-- What the task asks --
Write out again, exactly, the lines below starting at the one with "2010年5月我在加州第一次" and ending at the one with "如同自己的三姐初中没毕业就踏".

-- Material provided --
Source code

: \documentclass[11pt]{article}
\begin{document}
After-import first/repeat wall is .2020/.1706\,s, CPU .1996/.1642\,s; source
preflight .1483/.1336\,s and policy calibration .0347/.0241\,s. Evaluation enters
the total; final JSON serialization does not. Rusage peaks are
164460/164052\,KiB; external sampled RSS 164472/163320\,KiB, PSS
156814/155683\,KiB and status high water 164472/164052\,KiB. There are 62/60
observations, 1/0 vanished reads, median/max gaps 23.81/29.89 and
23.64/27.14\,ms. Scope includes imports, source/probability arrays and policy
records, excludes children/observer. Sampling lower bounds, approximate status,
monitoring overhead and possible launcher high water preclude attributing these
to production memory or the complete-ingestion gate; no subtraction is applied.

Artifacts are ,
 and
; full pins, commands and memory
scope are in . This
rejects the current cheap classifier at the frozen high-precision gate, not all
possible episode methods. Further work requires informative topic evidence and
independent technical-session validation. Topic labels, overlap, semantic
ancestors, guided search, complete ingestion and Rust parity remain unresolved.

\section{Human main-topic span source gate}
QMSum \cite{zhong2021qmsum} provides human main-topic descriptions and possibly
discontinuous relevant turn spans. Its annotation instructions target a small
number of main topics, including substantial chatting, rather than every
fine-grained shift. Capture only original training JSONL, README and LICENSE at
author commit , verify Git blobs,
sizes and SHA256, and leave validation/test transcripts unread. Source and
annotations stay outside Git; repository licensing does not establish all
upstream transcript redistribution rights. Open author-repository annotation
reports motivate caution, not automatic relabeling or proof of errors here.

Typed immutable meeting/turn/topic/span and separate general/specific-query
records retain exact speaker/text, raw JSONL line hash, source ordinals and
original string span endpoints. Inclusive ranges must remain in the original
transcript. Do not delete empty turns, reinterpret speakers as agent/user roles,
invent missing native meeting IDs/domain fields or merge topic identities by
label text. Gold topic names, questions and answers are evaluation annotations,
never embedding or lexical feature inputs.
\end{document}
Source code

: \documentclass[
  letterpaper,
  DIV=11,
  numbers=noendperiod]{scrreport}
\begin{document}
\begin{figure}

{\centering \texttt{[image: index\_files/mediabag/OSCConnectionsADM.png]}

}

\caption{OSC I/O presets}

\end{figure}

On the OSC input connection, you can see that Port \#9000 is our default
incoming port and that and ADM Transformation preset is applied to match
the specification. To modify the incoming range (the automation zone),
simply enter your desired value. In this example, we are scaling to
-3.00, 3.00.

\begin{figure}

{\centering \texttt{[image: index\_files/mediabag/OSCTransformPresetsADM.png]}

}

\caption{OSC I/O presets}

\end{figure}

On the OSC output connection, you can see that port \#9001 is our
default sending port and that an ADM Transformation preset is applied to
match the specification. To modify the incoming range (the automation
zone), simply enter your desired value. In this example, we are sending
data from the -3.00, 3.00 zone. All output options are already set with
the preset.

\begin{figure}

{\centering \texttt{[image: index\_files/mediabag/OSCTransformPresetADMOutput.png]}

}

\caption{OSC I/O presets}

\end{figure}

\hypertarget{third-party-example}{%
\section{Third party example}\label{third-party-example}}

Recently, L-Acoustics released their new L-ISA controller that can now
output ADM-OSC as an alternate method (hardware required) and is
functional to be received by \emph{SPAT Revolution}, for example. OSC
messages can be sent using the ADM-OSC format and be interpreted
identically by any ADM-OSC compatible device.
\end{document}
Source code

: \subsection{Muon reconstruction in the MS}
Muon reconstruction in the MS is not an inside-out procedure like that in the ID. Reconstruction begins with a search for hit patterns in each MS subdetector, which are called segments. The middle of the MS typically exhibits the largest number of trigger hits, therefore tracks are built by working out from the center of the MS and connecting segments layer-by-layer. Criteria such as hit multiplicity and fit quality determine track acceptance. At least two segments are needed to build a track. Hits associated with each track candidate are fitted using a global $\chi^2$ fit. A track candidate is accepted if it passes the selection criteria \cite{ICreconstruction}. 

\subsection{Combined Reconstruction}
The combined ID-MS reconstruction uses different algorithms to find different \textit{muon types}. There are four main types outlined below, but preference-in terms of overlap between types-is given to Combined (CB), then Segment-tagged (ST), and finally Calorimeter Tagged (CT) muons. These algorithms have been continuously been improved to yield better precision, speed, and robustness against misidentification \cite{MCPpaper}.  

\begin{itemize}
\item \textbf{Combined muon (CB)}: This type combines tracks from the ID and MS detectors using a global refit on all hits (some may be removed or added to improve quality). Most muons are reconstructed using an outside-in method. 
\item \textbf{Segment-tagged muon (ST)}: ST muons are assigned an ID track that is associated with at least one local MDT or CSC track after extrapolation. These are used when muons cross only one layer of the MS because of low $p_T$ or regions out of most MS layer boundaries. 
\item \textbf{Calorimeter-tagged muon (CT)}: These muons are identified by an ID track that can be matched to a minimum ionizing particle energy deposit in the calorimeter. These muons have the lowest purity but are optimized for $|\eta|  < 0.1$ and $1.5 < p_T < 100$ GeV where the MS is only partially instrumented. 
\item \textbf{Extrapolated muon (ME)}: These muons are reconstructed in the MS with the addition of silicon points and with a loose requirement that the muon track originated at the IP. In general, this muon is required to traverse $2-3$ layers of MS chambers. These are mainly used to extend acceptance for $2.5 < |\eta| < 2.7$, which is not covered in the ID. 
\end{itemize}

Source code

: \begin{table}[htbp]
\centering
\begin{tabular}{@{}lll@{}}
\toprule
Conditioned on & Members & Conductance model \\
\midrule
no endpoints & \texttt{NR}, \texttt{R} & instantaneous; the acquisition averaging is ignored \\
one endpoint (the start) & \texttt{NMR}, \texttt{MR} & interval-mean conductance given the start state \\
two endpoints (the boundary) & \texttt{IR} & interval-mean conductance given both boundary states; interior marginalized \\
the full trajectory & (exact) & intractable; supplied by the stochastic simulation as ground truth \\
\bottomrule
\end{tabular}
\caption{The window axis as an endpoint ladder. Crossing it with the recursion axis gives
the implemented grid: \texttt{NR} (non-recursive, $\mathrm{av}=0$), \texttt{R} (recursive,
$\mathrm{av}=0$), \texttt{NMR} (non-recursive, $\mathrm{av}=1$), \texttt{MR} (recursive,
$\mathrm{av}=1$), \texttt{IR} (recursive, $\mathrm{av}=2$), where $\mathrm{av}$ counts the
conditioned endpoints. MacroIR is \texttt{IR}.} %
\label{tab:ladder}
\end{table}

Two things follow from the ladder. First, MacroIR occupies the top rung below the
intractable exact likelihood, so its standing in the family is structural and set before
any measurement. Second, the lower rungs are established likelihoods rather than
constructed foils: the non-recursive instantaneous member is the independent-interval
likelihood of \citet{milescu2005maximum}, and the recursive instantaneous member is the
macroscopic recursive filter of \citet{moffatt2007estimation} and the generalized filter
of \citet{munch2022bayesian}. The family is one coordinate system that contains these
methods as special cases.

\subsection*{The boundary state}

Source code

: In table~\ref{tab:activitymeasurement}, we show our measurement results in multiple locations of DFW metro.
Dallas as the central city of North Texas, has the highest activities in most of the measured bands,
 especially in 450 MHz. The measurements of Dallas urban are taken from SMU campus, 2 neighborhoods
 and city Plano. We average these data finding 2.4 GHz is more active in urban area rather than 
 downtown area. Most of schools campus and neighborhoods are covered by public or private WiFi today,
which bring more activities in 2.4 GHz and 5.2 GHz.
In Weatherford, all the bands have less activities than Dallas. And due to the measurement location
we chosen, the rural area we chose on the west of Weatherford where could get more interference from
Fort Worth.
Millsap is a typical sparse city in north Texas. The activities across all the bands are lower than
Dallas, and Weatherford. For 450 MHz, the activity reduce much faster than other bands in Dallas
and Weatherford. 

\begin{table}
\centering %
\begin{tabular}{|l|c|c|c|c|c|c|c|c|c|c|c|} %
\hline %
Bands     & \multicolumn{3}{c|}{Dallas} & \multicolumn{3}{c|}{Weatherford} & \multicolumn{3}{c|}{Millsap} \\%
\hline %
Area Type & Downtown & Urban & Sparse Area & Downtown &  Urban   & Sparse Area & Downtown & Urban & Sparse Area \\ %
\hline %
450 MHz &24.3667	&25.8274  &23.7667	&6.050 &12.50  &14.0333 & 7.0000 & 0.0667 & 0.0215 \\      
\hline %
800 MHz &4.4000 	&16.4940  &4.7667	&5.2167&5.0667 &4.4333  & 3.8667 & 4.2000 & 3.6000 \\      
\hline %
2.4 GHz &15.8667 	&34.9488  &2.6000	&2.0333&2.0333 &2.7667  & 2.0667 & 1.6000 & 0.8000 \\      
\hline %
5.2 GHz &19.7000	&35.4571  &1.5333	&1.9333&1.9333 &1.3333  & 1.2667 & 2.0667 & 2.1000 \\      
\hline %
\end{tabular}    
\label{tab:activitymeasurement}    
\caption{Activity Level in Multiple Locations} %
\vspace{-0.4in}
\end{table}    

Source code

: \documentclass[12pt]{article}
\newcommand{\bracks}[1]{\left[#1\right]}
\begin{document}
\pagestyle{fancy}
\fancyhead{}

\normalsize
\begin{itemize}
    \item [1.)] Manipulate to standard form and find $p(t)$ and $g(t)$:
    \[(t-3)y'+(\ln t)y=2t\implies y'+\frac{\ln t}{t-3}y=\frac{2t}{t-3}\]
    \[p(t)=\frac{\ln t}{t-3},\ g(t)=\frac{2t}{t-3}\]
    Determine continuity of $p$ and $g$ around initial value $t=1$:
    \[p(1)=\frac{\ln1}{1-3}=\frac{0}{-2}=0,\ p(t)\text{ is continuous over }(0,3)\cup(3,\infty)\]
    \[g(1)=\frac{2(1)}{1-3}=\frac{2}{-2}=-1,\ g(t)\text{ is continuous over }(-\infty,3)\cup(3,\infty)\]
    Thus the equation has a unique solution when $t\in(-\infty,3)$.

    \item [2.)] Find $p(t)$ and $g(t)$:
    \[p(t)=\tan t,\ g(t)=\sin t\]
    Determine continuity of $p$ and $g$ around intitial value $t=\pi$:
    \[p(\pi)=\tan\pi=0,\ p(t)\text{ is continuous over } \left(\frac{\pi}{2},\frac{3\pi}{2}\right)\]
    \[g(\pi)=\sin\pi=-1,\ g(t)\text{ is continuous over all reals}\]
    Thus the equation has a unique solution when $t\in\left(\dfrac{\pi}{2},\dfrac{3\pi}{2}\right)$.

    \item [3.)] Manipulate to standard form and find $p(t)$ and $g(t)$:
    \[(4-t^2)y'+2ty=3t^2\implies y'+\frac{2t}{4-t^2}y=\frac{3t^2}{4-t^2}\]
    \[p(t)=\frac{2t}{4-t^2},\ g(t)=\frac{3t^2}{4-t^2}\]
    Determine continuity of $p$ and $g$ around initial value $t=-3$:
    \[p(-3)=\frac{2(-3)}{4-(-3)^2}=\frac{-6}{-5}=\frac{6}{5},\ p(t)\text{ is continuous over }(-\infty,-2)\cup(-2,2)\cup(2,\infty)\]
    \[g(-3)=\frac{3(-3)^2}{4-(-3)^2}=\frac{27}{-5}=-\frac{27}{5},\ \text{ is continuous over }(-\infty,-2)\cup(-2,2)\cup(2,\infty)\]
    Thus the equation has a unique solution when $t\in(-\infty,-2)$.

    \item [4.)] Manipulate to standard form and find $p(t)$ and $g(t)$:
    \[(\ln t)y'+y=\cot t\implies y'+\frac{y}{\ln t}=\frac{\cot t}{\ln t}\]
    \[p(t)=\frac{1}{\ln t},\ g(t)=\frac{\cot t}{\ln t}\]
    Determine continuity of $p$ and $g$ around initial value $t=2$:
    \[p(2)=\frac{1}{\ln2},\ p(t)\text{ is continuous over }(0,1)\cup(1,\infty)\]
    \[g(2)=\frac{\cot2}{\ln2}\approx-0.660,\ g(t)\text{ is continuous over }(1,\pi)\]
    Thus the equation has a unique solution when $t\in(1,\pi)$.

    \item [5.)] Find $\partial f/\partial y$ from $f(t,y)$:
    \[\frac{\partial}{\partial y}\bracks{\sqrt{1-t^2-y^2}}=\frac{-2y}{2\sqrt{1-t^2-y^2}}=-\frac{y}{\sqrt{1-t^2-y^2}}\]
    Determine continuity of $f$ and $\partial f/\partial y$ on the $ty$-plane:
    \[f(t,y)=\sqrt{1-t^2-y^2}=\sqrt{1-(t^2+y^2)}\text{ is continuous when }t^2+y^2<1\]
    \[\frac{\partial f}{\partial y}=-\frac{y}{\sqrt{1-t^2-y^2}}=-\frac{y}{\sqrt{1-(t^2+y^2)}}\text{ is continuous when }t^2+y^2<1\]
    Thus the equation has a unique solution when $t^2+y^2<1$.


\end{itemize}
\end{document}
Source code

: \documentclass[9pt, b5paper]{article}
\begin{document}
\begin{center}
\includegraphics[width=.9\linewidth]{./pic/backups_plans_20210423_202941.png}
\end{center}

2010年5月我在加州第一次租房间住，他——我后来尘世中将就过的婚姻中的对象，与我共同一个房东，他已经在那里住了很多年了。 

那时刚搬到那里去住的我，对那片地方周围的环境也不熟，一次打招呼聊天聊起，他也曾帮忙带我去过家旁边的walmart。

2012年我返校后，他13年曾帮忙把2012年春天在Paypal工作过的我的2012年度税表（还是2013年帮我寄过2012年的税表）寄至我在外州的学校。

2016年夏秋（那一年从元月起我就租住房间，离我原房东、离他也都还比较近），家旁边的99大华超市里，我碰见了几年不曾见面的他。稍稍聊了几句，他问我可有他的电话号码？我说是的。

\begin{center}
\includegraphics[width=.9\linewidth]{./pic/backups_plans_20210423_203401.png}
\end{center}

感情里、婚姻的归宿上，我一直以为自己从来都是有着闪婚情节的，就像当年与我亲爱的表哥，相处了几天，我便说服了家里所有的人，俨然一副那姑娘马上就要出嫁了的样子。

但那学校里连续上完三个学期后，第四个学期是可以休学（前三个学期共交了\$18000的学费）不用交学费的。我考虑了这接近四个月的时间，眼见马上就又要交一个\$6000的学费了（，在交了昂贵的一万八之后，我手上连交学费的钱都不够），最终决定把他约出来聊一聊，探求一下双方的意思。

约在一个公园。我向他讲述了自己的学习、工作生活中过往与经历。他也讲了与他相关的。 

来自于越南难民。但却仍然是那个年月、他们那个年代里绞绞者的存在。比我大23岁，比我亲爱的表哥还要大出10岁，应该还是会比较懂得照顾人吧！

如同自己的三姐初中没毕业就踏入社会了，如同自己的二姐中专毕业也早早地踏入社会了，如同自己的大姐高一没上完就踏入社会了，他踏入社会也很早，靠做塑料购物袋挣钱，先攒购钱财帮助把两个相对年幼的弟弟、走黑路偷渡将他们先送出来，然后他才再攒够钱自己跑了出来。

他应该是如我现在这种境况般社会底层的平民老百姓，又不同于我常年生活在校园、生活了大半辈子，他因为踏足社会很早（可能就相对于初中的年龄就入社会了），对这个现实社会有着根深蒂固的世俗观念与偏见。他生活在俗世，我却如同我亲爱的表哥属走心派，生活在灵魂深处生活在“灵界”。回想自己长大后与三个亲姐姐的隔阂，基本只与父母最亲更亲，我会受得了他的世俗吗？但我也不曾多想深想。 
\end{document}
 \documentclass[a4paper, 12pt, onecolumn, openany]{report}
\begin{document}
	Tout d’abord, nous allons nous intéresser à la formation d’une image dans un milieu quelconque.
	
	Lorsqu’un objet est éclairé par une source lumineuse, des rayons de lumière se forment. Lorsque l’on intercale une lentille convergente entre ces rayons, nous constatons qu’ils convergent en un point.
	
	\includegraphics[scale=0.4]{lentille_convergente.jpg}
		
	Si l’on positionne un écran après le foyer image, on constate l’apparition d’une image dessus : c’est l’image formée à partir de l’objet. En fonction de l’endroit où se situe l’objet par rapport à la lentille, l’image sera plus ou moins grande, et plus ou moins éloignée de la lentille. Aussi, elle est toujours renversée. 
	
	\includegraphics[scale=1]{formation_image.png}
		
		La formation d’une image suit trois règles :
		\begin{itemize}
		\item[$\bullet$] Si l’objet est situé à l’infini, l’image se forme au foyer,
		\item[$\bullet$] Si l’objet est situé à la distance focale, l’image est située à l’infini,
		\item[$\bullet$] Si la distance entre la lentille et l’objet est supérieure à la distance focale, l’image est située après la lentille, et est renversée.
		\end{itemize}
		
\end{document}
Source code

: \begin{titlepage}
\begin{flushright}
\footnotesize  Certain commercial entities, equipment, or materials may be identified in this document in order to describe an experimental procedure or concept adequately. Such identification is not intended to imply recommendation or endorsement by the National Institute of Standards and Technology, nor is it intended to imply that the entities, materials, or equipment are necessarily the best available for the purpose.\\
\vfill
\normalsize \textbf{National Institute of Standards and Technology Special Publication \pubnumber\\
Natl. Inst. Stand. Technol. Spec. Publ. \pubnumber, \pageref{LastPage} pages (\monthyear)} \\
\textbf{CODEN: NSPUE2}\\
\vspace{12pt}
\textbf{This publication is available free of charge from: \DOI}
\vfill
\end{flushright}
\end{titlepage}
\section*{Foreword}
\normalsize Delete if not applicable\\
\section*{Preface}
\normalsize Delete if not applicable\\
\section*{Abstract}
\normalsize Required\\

-- Answer below --
2010年5月我在加州第一次租房间住，他——我后来尘世中将就过的婚姻中的对象，与我共同一个房东，他已经在那里住了很多年了。 

那时刚搬到那里去住的我，对那片地方周围的环境也不熟，一次打招呼聊天聊起，他也曾帮忙带我去过家旁边的walmart。

2012年我返校后，他13年曾帮忙把2012年春天在Paypal工作过的我的2012年度税表（还是2013年帮我寄过2012年的税表）寄至我在外州的学校。

2016年夏秋（那一年从元月起我就租住房间，离我原房东、离他也都还比较近），家旁边的99大华超市里，我碰见了几年不曾见面的他。稍稍聊了几句，他问我可有他的电话号码？我说是的。

\begin{center}
\includegraphics[width=.9\linewidth]{./pic/backups_plans_20210423_203401.png}
\end{center}

感情里、婚姻的归宿上，我一直以为自己从来都是有着闪婚情节的，就像当年与我亲爱的表哥，相处了几天，我便说服了家里所有的人，俨然一副那姑娘马上就要出嫁了的样子。

但那学校里连续上完三个学期后，第四个学期是可以休学（前三个学期共交了\$18000的学费）不用交学费的。我考虑了这接近四个月的时间，眼见马上就又要交一个\$6000的学费了（，在交了昂贵的一万八之后，我手上连交学费的钱都不够），最终决定把他约出来聊一聊，探求一下双方的意思。

约在一个公园。我向他讲述了自己的学习、工作生活中过往与经历。他也讲了与他相关的。 

来自于越南难民。但却仍然是那个年月、他们那个年代里绞绞者的存在。比我大23岁，比我亲爱的表哥还要大出10岁，应该还是会比较懂得照顾人吧！

如同自己的三姐初中没毕业就踏入社会了，如同自己的二姐中专毕业也早早地踏入社会了，如同自己的大姐高一没上完就踏入社会了，他踏入社会也很早，靠做塑料购物袋挣钱，先攒购钱财帮助把两个相对年幼的弟弟、走黑路偷渡将他们先送出来，然后他才再攒够钱自己跑了出来。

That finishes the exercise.